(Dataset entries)
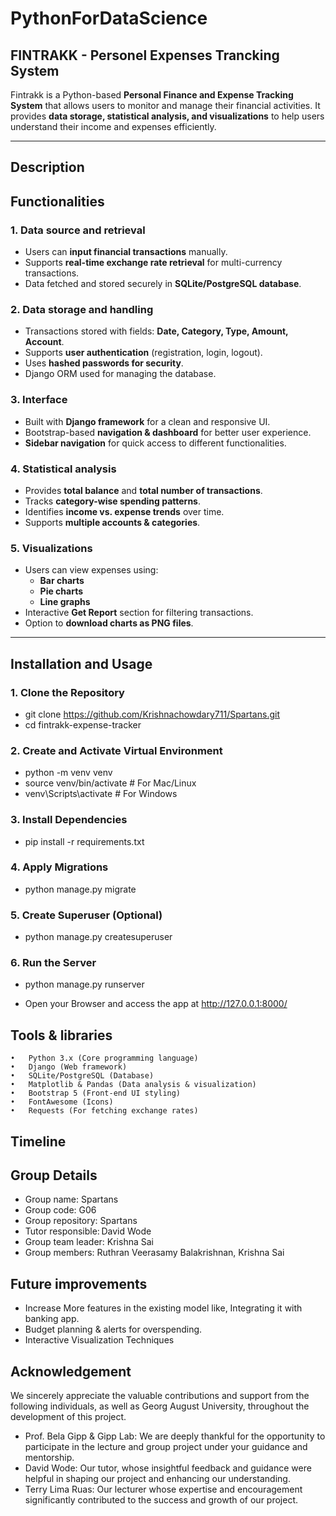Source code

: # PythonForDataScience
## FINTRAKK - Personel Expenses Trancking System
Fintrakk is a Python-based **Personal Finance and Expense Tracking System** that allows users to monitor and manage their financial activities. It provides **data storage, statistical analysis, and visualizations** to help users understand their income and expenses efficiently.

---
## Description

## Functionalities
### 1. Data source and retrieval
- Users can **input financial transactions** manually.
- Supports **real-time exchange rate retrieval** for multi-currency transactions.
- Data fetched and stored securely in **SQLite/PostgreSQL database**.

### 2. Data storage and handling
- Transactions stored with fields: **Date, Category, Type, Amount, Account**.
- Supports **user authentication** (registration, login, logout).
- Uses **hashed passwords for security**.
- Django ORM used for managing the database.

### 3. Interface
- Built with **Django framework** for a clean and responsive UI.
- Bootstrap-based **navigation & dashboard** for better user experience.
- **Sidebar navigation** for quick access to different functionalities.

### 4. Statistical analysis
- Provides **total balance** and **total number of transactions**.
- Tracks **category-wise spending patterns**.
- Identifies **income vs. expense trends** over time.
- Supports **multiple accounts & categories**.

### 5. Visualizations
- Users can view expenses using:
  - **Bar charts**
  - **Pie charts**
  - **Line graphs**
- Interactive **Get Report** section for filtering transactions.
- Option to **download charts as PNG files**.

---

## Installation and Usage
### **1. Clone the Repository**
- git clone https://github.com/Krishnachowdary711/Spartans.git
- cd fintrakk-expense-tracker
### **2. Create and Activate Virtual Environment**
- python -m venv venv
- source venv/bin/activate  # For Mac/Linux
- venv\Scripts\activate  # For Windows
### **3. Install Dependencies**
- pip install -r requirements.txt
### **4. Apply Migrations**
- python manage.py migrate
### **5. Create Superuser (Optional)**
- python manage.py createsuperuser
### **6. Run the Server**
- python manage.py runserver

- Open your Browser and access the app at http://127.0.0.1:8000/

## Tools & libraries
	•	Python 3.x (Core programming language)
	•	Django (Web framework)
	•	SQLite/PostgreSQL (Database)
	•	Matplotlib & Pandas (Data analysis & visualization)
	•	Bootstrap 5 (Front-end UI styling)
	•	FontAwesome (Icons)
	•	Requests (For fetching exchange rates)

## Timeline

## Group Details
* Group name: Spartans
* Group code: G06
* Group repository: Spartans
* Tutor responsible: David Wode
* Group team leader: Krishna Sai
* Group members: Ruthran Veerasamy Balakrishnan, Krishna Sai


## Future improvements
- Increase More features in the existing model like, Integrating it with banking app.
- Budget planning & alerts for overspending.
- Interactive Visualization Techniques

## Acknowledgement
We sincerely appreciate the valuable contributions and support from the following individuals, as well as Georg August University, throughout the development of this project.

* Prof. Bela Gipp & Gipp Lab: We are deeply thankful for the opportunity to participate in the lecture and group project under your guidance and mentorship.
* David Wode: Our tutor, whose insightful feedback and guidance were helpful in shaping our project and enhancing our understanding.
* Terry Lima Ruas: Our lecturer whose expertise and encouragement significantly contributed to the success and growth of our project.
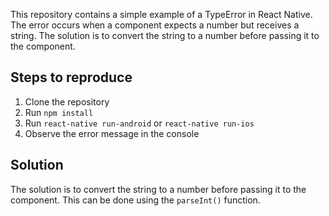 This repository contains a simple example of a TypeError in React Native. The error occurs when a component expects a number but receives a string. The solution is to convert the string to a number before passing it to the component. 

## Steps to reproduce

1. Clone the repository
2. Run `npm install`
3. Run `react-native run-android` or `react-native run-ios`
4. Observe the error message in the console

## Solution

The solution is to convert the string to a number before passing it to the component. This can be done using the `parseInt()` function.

* WORK TO COMPLETE: Find the word "SQLite" in the data and show each line that holds it.

* EXERCISE SOLUTION:
- Data fetched and stored securely in **SQLite/PostgreSQL database**.
	•	SQLite/PostgreSQL (Database)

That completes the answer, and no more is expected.